【閉店】銀座 東京銀座食堂で海鮮丼
メロスは昼餉を決めかねていた。
空腹のまま、銀座インズを彷徨していた。何を食べるか、未だ決断できずにいたのだ。
そのとき、不意に──可憐なる少女が、風のようにチラシを差し出した。
「これは……?」
メロスは受け取り、目を通す。虎杖(いたどり)なる新しき店の案内であった。
「おお、虎杖か。かの名店に相違ないな」
そう口にすれば、少女はぱっと顔を輝かせ、
「そうなんですっ!」と笑みを咲かせた。
メロスは、その笑顔に心を打たれた。
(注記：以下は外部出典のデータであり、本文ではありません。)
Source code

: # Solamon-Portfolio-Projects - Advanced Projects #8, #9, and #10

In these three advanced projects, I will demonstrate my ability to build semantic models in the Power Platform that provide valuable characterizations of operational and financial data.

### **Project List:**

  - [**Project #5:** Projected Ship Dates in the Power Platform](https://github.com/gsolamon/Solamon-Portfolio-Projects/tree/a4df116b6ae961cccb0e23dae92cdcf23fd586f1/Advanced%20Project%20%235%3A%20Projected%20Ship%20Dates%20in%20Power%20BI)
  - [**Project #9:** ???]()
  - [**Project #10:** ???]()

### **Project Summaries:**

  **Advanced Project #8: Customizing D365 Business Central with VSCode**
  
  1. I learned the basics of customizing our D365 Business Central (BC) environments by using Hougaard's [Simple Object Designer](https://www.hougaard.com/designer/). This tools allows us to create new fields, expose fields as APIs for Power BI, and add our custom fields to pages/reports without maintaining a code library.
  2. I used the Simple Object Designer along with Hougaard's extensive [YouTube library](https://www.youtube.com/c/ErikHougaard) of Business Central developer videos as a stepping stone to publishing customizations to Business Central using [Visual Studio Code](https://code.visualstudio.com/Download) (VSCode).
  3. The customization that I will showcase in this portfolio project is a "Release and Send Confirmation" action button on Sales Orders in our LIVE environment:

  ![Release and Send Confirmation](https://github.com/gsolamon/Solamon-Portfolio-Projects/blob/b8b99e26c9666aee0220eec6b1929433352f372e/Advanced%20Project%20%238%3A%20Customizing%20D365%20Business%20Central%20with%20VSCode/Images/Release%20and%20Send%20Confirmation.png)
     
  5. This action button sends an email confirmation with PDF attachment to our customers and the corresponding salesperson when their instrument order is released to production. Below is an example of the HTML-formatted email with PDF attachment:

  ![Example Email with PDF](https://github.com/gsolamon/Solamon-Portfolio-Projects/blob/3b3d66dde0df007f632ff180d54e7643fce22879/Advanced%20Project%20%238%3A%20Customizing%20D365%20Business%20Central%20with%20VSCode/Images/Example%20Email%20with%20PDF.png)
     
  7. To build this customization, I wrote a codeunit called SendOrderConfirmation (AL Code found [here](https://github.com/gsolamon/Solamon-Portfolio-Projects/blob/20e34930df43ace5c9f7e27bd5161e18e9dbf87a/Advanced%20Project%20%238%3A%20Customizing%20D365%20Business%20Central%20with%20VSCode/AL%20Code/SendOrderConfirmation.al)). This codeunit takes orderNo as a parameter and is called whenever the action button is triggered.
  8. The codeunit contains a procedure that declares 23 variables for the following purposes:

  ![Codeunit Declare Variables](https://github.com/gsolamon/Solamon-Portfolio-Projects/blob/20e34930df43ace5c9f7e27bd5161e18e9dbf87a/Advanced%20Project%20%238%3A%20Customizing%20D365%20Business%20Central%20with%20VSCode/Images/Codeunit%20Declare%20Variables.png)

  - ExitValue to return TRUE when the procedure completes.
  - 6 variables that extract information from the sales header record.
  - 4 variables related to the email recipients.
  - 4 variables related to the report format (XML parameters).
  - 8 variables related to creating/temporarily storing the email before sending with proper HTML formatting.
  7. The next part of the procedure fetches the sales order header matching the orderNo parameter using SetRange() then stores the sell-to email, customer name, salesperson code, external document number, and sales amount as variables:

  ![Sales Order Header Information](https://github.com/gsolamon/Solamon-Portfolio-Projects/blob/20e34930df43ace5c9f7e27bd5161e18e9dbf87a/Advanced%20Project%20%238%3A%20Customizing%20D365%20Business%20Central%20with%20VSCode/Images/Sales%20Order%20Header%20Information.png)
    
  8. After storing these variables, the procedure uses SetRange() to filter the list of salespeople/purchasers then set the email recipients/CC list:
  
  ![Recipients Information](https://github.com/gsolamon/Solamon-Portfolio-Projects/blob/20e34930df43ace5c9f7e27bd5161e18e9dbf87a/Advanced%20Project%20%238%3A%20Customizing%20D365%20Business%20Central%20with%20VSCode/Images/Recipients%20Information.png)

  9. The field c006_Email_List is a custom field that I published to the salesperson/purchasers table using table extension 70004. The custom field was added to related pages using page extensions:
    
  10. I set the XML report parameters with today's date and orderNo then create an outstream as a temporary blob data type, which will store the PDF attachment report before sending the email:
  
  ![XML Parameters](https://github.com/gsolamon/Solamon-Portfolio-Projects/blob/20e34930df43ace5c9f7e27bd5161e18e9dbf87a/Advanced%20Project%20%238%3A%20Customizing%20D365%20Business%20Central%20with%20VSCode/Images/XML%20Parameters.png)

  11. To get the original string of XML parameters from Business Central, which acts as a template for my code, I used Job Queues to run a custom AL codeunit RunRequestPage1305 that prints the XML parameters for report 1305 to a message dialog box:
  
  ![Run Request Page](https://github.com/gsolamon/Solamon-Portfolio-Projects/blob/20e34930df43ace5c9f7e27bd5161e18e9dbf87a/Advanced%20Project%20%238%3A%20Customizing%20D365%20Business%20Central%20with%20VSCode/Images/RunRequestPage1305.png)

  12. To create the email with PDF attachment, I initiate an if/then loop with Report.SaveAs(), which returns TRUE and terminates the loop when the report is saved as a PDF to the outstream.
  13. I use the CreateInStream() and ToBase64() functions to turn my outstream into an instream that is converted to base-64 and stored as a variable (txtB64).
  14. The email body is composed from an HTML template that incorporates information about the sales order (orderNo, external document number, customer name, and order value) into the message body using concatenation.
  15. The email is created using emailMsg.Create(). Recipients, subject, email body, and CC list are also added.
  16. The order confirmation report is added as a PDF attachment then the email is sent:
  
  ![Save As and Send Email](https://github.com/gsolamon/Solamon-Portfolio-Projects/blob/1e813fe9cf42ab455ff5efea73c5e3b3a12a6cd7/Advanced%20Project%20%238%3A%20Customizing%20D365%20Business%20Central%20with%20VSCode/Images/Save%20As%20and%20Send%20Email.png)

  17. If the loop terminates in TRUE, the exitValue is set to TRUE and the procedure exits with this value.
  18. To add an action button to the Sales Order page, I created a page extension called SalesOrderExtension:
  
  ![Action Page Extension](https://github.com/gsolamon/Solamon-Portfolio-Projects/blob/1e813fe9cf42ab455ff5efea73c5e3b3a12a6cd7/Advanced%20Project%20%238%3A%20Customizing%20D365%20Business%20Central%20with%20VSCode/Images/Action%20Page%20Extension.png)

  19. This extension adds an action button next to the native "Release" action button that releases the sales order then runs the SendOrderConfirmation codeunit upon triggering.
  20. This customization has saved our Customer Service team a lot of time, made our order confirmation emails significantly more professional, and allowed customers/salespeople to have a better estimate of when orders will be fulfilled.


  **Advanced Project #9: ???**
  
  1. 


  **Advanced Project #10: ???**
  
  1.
ならば行こう、この一歩もまた、使命である。
かくしてメロスは店へ向かった。
店内は清らかに新しく、まるでまだ慣れぬ兵たちが初陣を迎えているようだった。
席に着き、海鮮丼を所望し、静かにその到来を待った。
人々は賑わい、特に若き女性の姿も多い。
やがて、海鮮丼はその姿を現した。
紅のマグロ、白き身、帆立、赤貝、穴子、数の子、飛子──まるで七つの宝石が並び立つかのよう。
メロスは卵を割り、全てを混ぜ合わせた。
口にすれば、喜悦の波が押し寄せる。
異なる食感が奏でる交響は、まさに饗宴。
飛子は小さき命の鼓動の如く、ぷちぷちと響いた。
「美味也……」
虎杖よ、その名を未来に刻め。
この一膳は、ただの食ではない、感動であった。
メロスは立ち上がり、深く礼をした。
「ごちそうさまでした」
そして再び歩き出すのだった。満ち足りた心を胸に、昼の陽の下を。